[[ EXTRACTED DATA, beginning ]]
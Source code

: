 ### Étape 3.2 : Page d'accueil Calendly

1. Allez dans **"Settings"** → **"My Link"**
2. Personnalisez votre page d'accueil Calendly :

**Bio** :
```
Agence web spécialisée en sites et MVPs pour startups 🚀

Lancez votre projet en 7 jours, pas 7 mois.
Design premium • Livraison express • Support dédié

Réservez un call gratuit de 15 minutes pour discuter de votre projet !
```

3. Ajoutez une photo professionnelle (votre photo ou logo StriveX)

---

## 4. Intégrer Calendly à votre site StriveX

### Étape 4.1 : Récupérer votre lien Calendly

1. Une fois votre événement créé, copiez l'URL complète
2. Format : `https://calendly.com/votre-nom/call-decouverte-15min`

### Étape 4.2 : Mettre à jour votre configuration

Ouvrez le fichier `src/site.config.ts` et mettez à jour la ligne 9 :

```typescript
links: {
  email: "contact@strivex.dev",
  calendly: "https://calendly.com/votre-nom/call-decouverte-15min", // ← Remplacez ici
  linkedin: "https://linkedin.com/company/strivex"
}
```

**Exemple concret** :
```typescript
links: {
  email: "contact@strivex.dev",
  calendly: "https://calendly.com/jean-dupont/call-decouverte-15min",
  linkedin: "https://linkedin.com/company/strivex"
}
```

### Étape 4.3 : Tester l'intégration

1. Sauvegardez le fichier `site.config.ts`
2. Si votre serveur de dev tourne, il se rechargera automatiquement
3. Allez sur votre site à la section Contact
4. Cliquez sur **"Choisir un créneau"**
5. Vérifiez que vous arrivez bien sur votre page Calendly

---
[[ EXTRACTED DATA, end ]]
TRY IT:
Each line from the one with "2. Personnalisez votre" to the end of the material should be duplicated exactly, and no other line.

ANSWER BOX:
2. Personnalisez votre page d'accueil Calendly :

**Bio** :
```
Agence web spécialisée en sites et MVPs pour startups 🚀

Lancez votre projet en 7 jours, pas 7 mois.
Design premium • Livraison express • Support dédié

Réservez un call gratuit de 15 minutes pour discuter de votre projet !
```

3. Ajoutez une photo professionnelle (votre photo ou logo StriveX)

---

## 4. Intégrer Calendly à votre site StriveX

### Étape 4.1 : Récupérer votre lien Calendly

1. Une fois votre événement créé, copiez l'URL complète
2. Format : `https://calendly.com/votre-nom/call-decouverte-15min`

### Étape 4.2 : Mettre à jour votre configuration

Ouvrez le fichier `src/site.config.ts` et mettez à jour la ligne 9 :

```typescript
links: {
  email: "contact@strivex.dev",
  calendly: "https://calendly.com/votre-nom/call-decouverte-15min", // ← Remplacez ici
  linkedin: "https://linkedin.com/company/strivex"
}
```

**Exemple concret** :
```typescript
links: {
  email: "contact@strivex.dev",
  calendly: "https://calendly.com/jean-dupont/call-decouverte-15min",
  linkedin: "https://linkedin.com/company/strivex"
}
```

### Étape 4.3 : Tester l'intégration

1. Sauvegardez le fichier `site.config.ts`
2. Si votre serveur de dev tourne, il se rechargera automatiquement
3. Allez sur votre site à la section Contact
4. Cliquez sur **"Choisir un créneau"**
5. Vérifiez que vous arrivez bien sur votre page Calendly

---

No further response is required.